Exercise aim
For the string "subsubsection", report how many lines in the records below contain it, and nothing more.

Data records
Segment Open

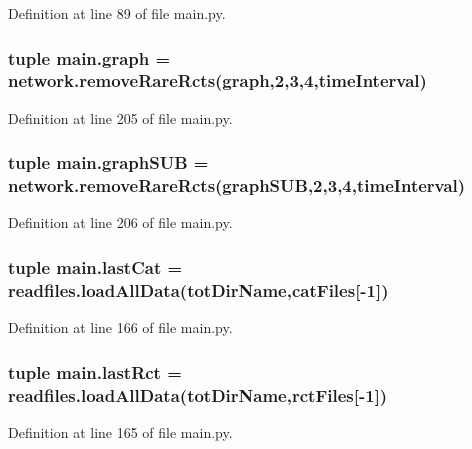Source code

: Definition at line 89 of file main.\-py.

\hypertarget{a00117_a4cfdc01ecc5ad260a4f30c9353e3d856}{
\subsubsection[{graph}]{\setlength{\rightskip}{0pt plus 5cm}tuple main.\-graph = network.\-remove\-Rare\-Rcts(graph,2,3,4,{\bf time\-Interval})}}\label{a00117_a4cfdc01ecc5ad260a4f30c9353e3d856}


Definition at line 205 of file main.\-py.

\hypertarget{a00117_ab96de87bc8cbe59221256af996bdc43e}{
\subsubsection[{graph\-S\-U\-B}]{\setlength{\rightskip}{0pt plus 5cm}tuple main.\-graph\-S\-U\-B = network.\-remove\-Rare\-Rcts(graph\-S\-U\-B,2,3,4,{\bf time\-Interval})}}\label{a00117_ab96de87bc8cbe59221256af996bdc43e}


Definition at line 206 of file main.\-py.

\hypertarget{a00117_ad65fb0887c659a9bf884cba677b67272}{
\subsubsection[{last\-Cat}]{\setlength{\rightskip}{0pt plus 5cm}tuple main.\-last\-Cat = readfiles.\-load\-All\-Data({\bf tot\-Dir\-Name},{\bf cat\-Files}\mbox{[}-\/1\mbox{]})}}\label{a00117_ad65fb0887c659a9bf884cba677b67272}


Definition at line 166 of file main.\-py.

\hypertarget{a00117_a519d451fb14acb6fb50a108ac2b8b261}{
\subsubsection[{last\-Rct}]{\setlength{\rightskip}{0pt plus 5cm}tuple main.\-last\-Rct = readfiles.\-load\-All\-Data({\bf tot\-Dir\-Name},{\bf rct\-Files}\mbox{[}-\/1\mbox{]})}}\label{a00117_a519d451fb14acb6fb50a108ac2b8b261}


Definition at line 165 of file main.\-py.

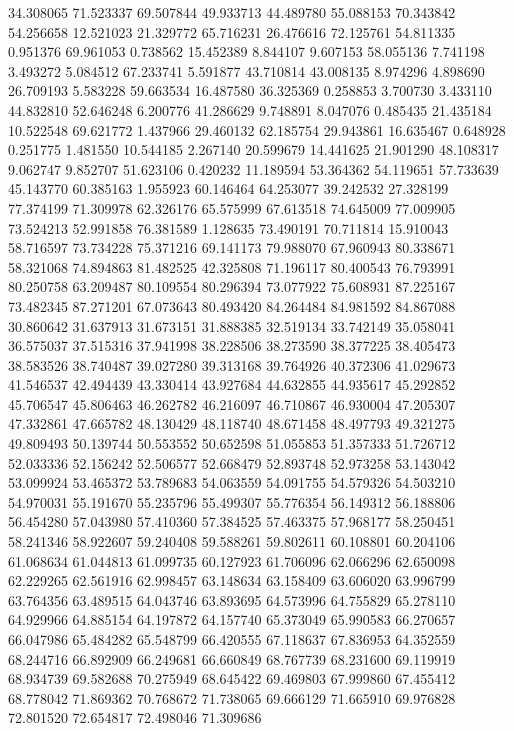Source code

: 34.308065
71.523337
69.507844
49.933713
44.489780
55.088153
70.343842
54.256658
12.521023
21.329772
65.716231
26.476616
72.125761
54.811335
0.951376
69.961053
0.738562
15.452389
8.844107
9.607153
58.055136
7.741198
3.493272
5.084512
67.233741
5.591877
43.710814
43.008135
8.974296
4.898690
26.709193
5.583228
59.663534
16.487580
36.325369
0.258853
3.700730
3.433110
44.832810
52.646248
6.200776
41.286629
9.748891
8.047076
0.485435
21.435184
10.522548
69.621772
1.437966
29.460132
62.185754
29.943861
16.635467
0.648928
0.251775
1.481550
10.544185
2.267140
20.599679
14.441625
21.901290
48.108317
9.062747
9.852707
51.623106
0.420232
11.189594
53.364362
54.119651
57.733639
45.143770
60.385163
1.955923
60.146464
64.253077
39.242532
27.328199
77.374199
71.309978
62.326176
65.575999
67.613518
74.645009
77.009905
73.524213
52.991858
76.381589
1.128635
73.490191
70.711814
15.910043
58.716597
73.734228
75.371216
69.141173
79.988070
67.960943
80.338671
58.321068
74.894863
81.482525
42.325808
71.196117
80.400543
76.793991
80.250758
63.209487
80.109554
80.296394
73.077922
75.608931
87.225167
73.482345
87.271201
67.073643
80.493420
84.264484
84.981592
84.867088
30.860642
31.637913
31.673151
31.888385
32.519134
33.742149
35.058041
36.575037
37.515316
37.941998
38.228506
38.273590
38.377225
38.405473
38.583526
38.740487
39.027280
39.313168
39.764926
40.372306
41.029673
41.546537
42.494439
43.330414
43.927684
44.632855
44.935617
45.292852
45.706547
45.806463
46.262782
46.216097
46.710867
46.930004
47.205307
47.332861
47.665782
48.130429
48.118740
48.671458
48.497793
49.321275
49.809493
50.139744
50.553552
50.652598
51.055853
51.357333
51.726712
52.033336
52.156242
52.506577
52.668479
52.893748
52.973258
53.143042
53.099924
53.465372
53.789683
54.063559
54.091755
54.579326
54.503210
54.970031
55.191670
55.235796
55.499307
55.776354
56.149312
56.188806
56.454280
57.043980
57.410360
57.384525
57.463375
57.968177
58.250451
58.241346
58.922607
59.240408
59.588261
59.802611
60.108801
60.204106
61.068634
61.044813
61.099735
60.127923
61.706096
62.066296
62.650098
62.229265
62.561916
62.998457
63.148634
63.158409
63.606020
63.996799
63.764356
63.489515
64.043746
63.893695
64.573996
64.755829
65.278110
64.929966
64.885154
64.197872
64.157740
65.373049
65.990583
66.270657
66.047986
65.484282
65.548799
66.420555
67.118637
67.836953
64.352559
68.244716
66.892909
66.249681
66.660849
68.767739
68.231600
69.119919
68.934739
69.582688
70.275949
68.645422
69.469803
67.999860
67.455412
68.778042
71.869362
70.768672
71.738065
69.666129
71.665910
69.976828
72.801520
72.654817
72.498046
71.309686

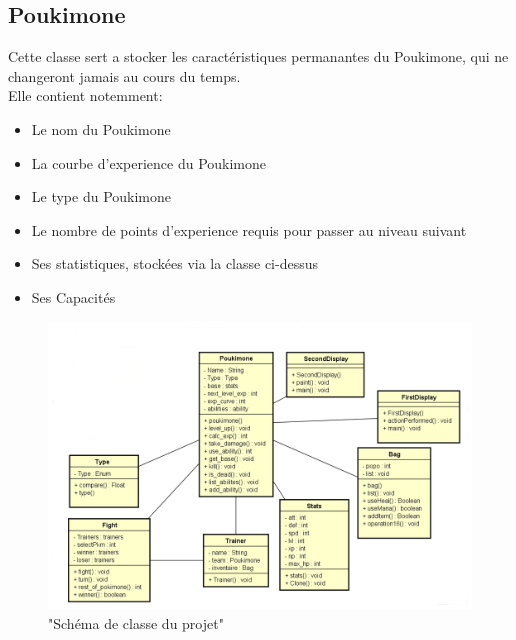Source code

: \documentclass{report}
\begin{document}
\subsection*{Poukimone}
Cette classe sert a stocker les caractéristiques permanantes du Poukimone, qui ne changeront jamais au cours du temps.\\ 
Elle contient notemment:\\
\begin{itemize}
    \item{Le nom du Poukimone}
    \item{La courbe d'experience du Poukimone}
    \item{Le type du Poukimone}
    \item{Le nombre de points d'experience requis pour passer au niveau suivant}
    \item{Ses statistiques, stockées via la classe ci-dessus}
    \item{Ses Capacités}
\end{itemize}


\begin{figure}[ht!]
    \centering
    \includegraphics[width=125mm]{Q1.png}
    \caption{"Schéma de classe du projet"}
\end{figure}
\newpage
\end{document}
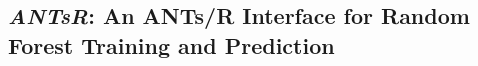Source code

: \documentclass[preprint,authoryear,review,12pt]{elsarticle}
\begin{document}
%
%










\subsection{\textit{ANTsR}:  An ANTs/R Interface for Random Forest Training and Prediction}
\end{document}

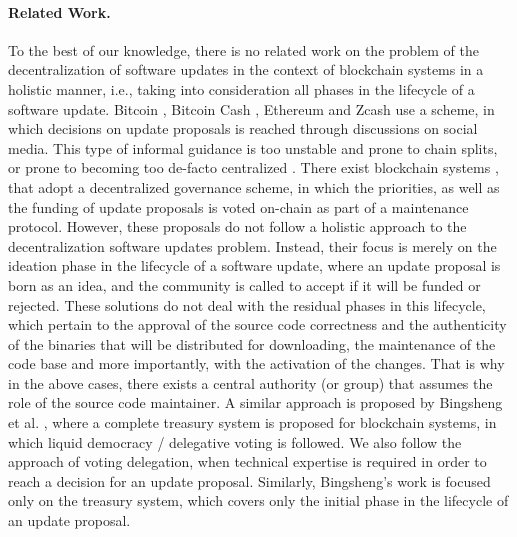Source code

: \paragraph{Related Work.}
To the best of our knowledge, there is no related work on the problem of the decentralization of software updates in the context of blockchain systems in a holistic manner, i.e., taking into consideration all phases in the lifecycle of a software update.
Bitcoin \cite{bitcoin}, Bitcoin Cash \cite{bitcoincash}, Ethereum \cite{ethereum} and Zcash \cite{zerocash} use a  scheme, in which decisions on update proposals is reached through discussions on social media. This type of informal guidance is  too unstable and prone to chain splits, or prone to becoming too de-facto centralized \cite{buterin_on_gov}. There exist blockchain systems \cite{dash}, \cite{decred} that adopt a decentralized governance scheme, in which the priorities, as well as the funding of update proposals is voted on-chain as part of a maintenance protocol. However, these proposals do not follow a holistic approach to the decentralization software updates problem. Instead, their focus is merely on the ideation phase in the lifecycle of a software update, where an update proposal is born as an idea, and the community is called to accept if it will be funded or rejected. These solutions do not deal with the residual phases in this lifecycle, which pertain to the approval of the source code correctness and the authenticity of the binaries that will be distributed for downloading, the maintenance of the code base and more importantly, with the activation of the changes. That is why in the above cases, there exists a central authority (or group) that assumes the role of the source code maintainer. A similar approach is proposed by Bingsheng et al. \cite{treasury}, where a complete treasury system is proposed for blockchain systems, in which liquid democracy / delegative voting is followed. We also follow the approach of voting delegation, when technical expertise is required in order to reach a decision for an update proposal. Similarly, Bingsheng's work is focused only on the treasury system, which covers only the initial phase in the lifecycle of an update proposal.


%
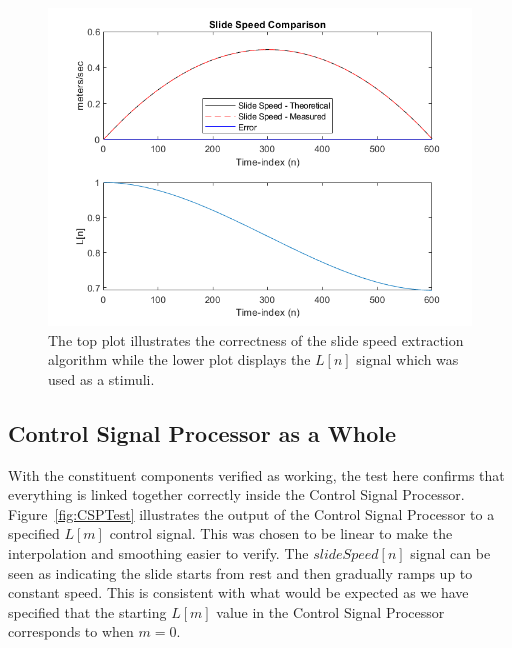 \documentclass[../main.tex]{subfiles}
\begin{document}
\begin{figure}[h]
    \centering
    \includegraphics[scale=.65]{./images/plots/SlideSpeedExtractorTest.png}
    \caption{The top plot illustrates the correctness of the slide speed extraction algorithm while the lower plot displays the $L[n]$ signal which was used as a stimuli.}
    \label{fig:SlideSpeedTest}
\end{figure}

\subsection{Control Signal Processor as a Whole}
With the constituent components verified as working, the test here confirms that everything is linked together correctly inside the Control Signal Processor. Figure~\ref{fig:CSPTest} illustrates the output of the Control Signal Processor to a specified $L[m]$ control signal. This was chosen to be linear to make the interpolation and smoothing easier to verify. The $slideSpeed[n]$ signal can be seen as indicating the slide starts from rest and then gradually ramps up to constant speed. This is consistent with what would be expected as we have specified that the starting $L[m]$ value in the Control Signal Processor corresponds to when $m = 0$.
\end{document}

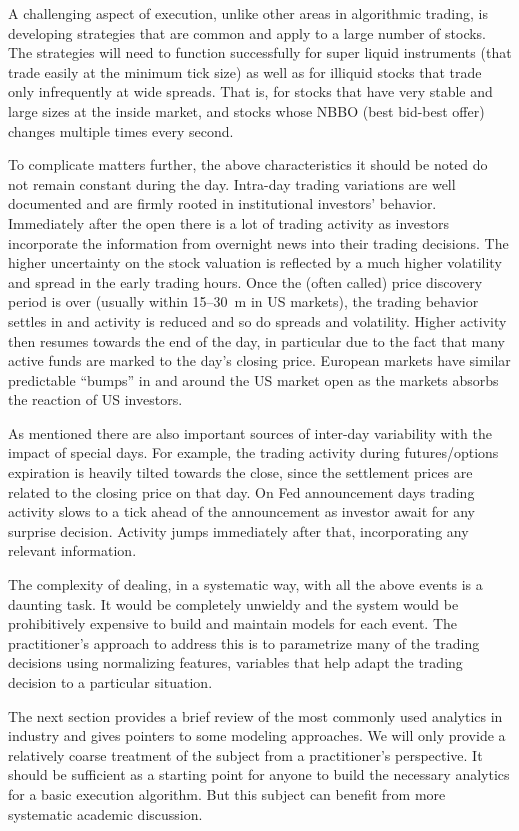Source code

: A challenging aspect of execution, unlike other areas in algorithmic trading, is developing strategies that are common and apply to a large number of stocks. The strategies will need to function successfully for super liquid instruments (that trade easily at the minimum tick size) as well as for illiquid stocks that trade only infrequently at wide spreads. That is, for stocks that have very stable and large sizes at the inside market, and stocks whose NBBO (best bid-best offer) changes multiple times every second.


To complicate matters further, the above characteristics it should be noted do not remain constant during the day. Intra-day trading variations are well documented and are firmly rooted in institutional investors' behavior. Immediately after the open there is a lot of trading activity as investors incorporate the information from overnight news into their trading decisions. The higher uncertainty on the stock valuation is reflected by a much higher volatility and spread in the early trading hours. Once the (often called) price discovery period is over (usually within 15--30~m in US markets), the trading behavior settles in and activity is reduced and so do spreads and volatility. Higher activity then resumes towards the end of the day, in particular due to the fact that many active funds are marked to the day's closing price. European markets have similar predictable ``bumps'' in and around the US market open as the markets absorbs the reaction of US investors.


As mentioned there are also important sources of inter-day variability with the impact of special days. For  example, the trading activity during futures/options expiration is heavily tilted towards the close, since the settlement prices are related to the closing price on that day. On Fed announcement days trading activity slows to a tick ahead of the announcement as investor await for any surprise decision. Activity jumps immediately after that, incorporating any relevant information.


The complexity of dealing, in a systematic way, with all the above events is a daunting task. It would be completely unwieldy and the system would be prohibitively expensive to build and maintain models for each event. The practitioner's approach to address this is to parametrize many of the trading decisions using normalizing features, variables that help adapt the trading decision to a particular situation.


The next section provides a brief review of the most commonly used analytics in industry and gives pointers to some modeling approaches. We will only provide a relatively coarse treatment of the subject from a practitioner's perspective. It should be sufficient as a starting point for anyone to build  the necessary analytics for a basic execution algorithm. But this subject can benefit from more systematic academic discussion.



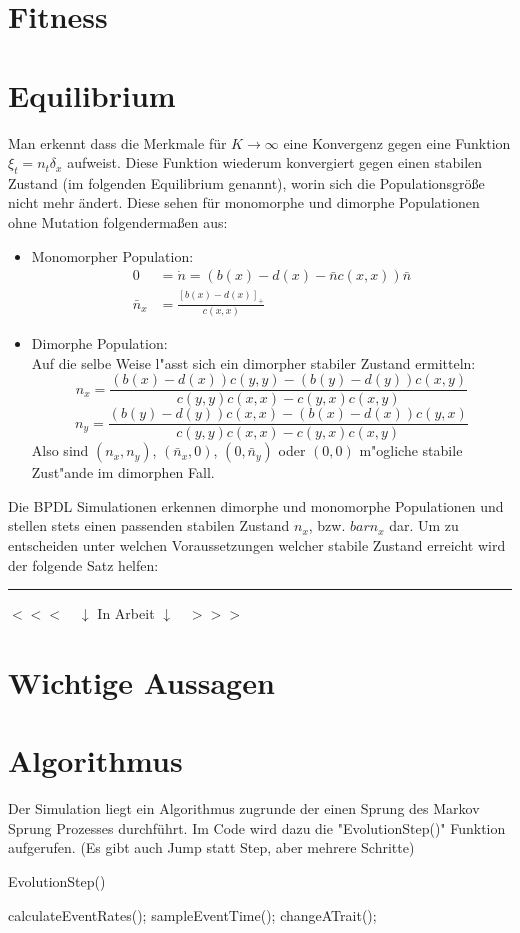 \documentclass[11pt, a4paper, german]{article}
\begin{document}
	
\clearpage
\section{Fitness}
\section{Equilibrium}
Man erkennt dass die Merkmale für $ K \to \infty $ eine Konvergenz gegen eine Funktion $ \xi_t = n_t \delta_x $ aufweist. Diese Funktion wiederum konvergiert gegen einen stabilen Zustand (im folgenden Equilibrium genannt), worin sich die Populationsgröße nicht mehr ändert. Diese sehen für monomorphe und dimorphe Populationen ohne Mutation folgendermaßen aus:
\begin{itemize}
	\item Monomorpher Population:\\
		\begin{align*}
		0 & = \dot{n} = (b(x) - d(x) - \bar{n}c(x,x))\bar{n}\\
		\bar{n}_x &= \frac{\left[ b(x)-d(x) \right]_+}{c(x,x)}
		\end{align*}
	\item Dimorphe Population:\\
		Auf die selbe Weise l"asst sich ein dimorpher stabiler Zustand ermitteln:
		\[ n_x = \frac{(b(x) - d(x))c(y,y)-(b(y)-d(y))c(x,y)}{c(y,y)c(x,x) - c(y,x)c(x,y)} \]
		\[ n_y = \frac{(b(y) - d(y))c(x,x)-(b(x)-d(x))c(y,x)}{c(y,y)c(x,x) - c(y,x)c(x,y)} \]
		Also sind $ (n_x, n_y) $, $ (\bar{n}_x, 0)$, $ (0, \bar{n}_y)$ oder $ (0,0) $ m"ogliche stabile Zust"ande im dimorphen Fall.
\end{itemize}
Die BPDL Simulationen erkennen dimorphe und monomorphe Populationen und stellen stets einen passenden stabilen Zustand $ n_x $, bzw. $ bar{n}_x $ dar. Um zu entscheiden unter welchen Voraussetzungen welcher stabile Zustand erreicht wird der folgende Satz helfen:


\clearpage

\noindent\rule{\textwidth}{2pt}
\begin{center}
	$ <<< \quad \downarrow $ In Arbeit $ \downarrow \quad >>> $
\end{center}

\section{Wichtige Aussagen}
	
\section{Algorithmus}
	Der Simulation liegt ein Algorithmus zugrunde der einen Sprung des Markov Sprung Prozesses durchführt. Im Code wird dazu die "{}EvolutionStep()"{} Funktion aufgerufen. (Es gibt auch Jump statt Step, aber mehrere Schritte)
	\begin{algorithm}[H]
		\caption{EvolutionStep()}
		\begin{algorithmic}[1]
			\STATE calculateEventRates();
			\STATE sampleEventTime();
			\STATE changeATrait();
		\end{algorithmic}
	\end{algorithm}
	
\end{document}
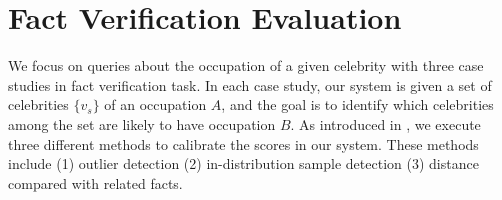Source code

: \section{Fact Verification Evaluation}\label{sec:fact_ver_eval}
We focus on queries about the occupation of a given celebrity with three case studies in fact verification task. In each case study, our system is given a set of celebrities $\{v_s\}$ of an occupation $A$, and the goal is to identify which celebrities among the set are likely to have occupation $B$. 
As introduced in , we execute three different methods to calibrate the scores in our system. These methods include (1) outlier detection 
(2) in-distribution sample detection 
(3) distance compared with related facts.


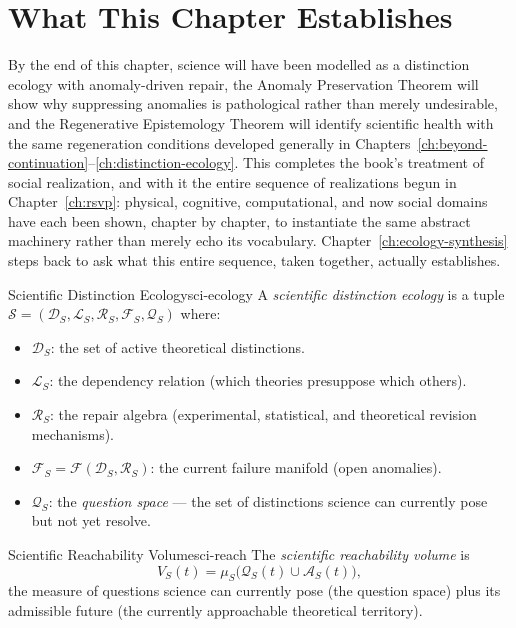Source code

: \documentclass[12pt,twoside,openright]{book}
\newcommand{\adm}{\mathcal{A}}
\begin{document}
\section{What This Chapter Establishes}
\label{sec:ch29-preview}

By the end of this chapter, science will have been modelled
as a distinction ecology with anomaly-driven repair, the
Anomaly Preservation Theorem will show why suppressing
anomalies is pathological rather than merely undesirable, and
the Regenerative Epistemology Theorem will identify scientific
health with the same regeneration conditions developed
generally in Chapters~\ref{ch:beyond-continuation}--\ref{ch:distinction-ecology}.
This completes the book's treatment of social realization, and
with it the entire sequence of realizations begun in
Chapter~\ref{ch:rsvp}: physical, cognitive, computational, and
now social domains have each been shown, chapter by chapter,
to instantiate the same abstract machinery rather than merely
echo its vocabulary. Chapter~\ref{ch:ecology-synthesis} steps
back to ask what this entire sequence, taken together,
actually establishes.

\begin{definition}{Scientific Distinction Ecology}{sci-ecology}
  A \emph{scientific distinction ecology} is a tuple
  $\mathcal{S} = (\mathcal{D}_S, \mathcal{L}_S,
  \mathcal{R}_S, \mathcal{F}_S, \mathcal{Q}_S)$ where:
  \begin{itemize}[nosep]
    \item $\mathcal{D}_S$: the set of active theoretical
          distinctions.
    \item $\mathcal{L}_S$: the dependency relation
          (which theories presuppose which others).
    \item $\mathcal{R}_S$: the repair algebra
          (experimental, statistical, and theoretical
          revision mechanisms).
    \item $\mathcal{F}_S = \mathcal{F}(\mathcal{D}_S,
          \mathcal{R}_S)$: the current failure manifold
          (open anomalies).
    \item $\mathcal{Q}_S$: the \emph{question space} —
          the set of distinctions science can currently
          pose but not yet resolve.
  \end{itemize}
\end{definition}

\begin{definition}{Scientific Reachability Volume}{sci-reach}
  The \emph{scientific reachability volume} is
  \[
    V_S(t)
    = \mu_S\!\bigl(\mathcal{Q}_S(t) \cup \adm_S(t)\bigr),
  \]
  the measure of questions science can currently pose
  (the question space) plus its admissible future
  (the currently approachable theoretical territory).
\end{definition}
\end{document}
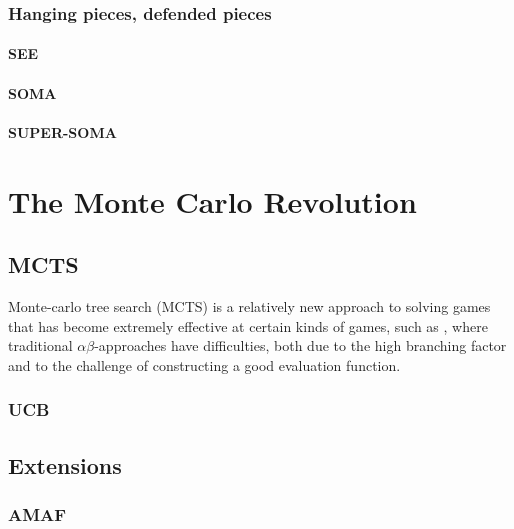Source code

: \documentclass[10pt,dvipdfmx,letterpaper]{report}
\newcommand{\ab}{{$\alpha\beta$}}
\newcommand{\g}[1]{{\sc{#1}}\index{{\sc{#1}}}}
\begin{document}
\section{Hanging pieces, defended pieces}

\subsection{SEE}
\subsection{SOMA}
\subsection{SUPER-SOMA}

\part{The Monte Carlo Revolution}

\chapter{MCTS}
\label{chap-mcts}

Monte-carlo tree search (MCTS) is a relatively new approach to solving
games that has become extremely effective at certain kinds of games, such
as \g{go}, where traditional \ab-approaches have difficulties, both
due to the high branching factor and to the challenge of constructing a good
evaluation function.

\section{UCB}


\chapter{Extensions}
\label{chap-mcts-extensions}

\section{AMAF}
\end{document}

Segment Closed

Answer for this exercise
4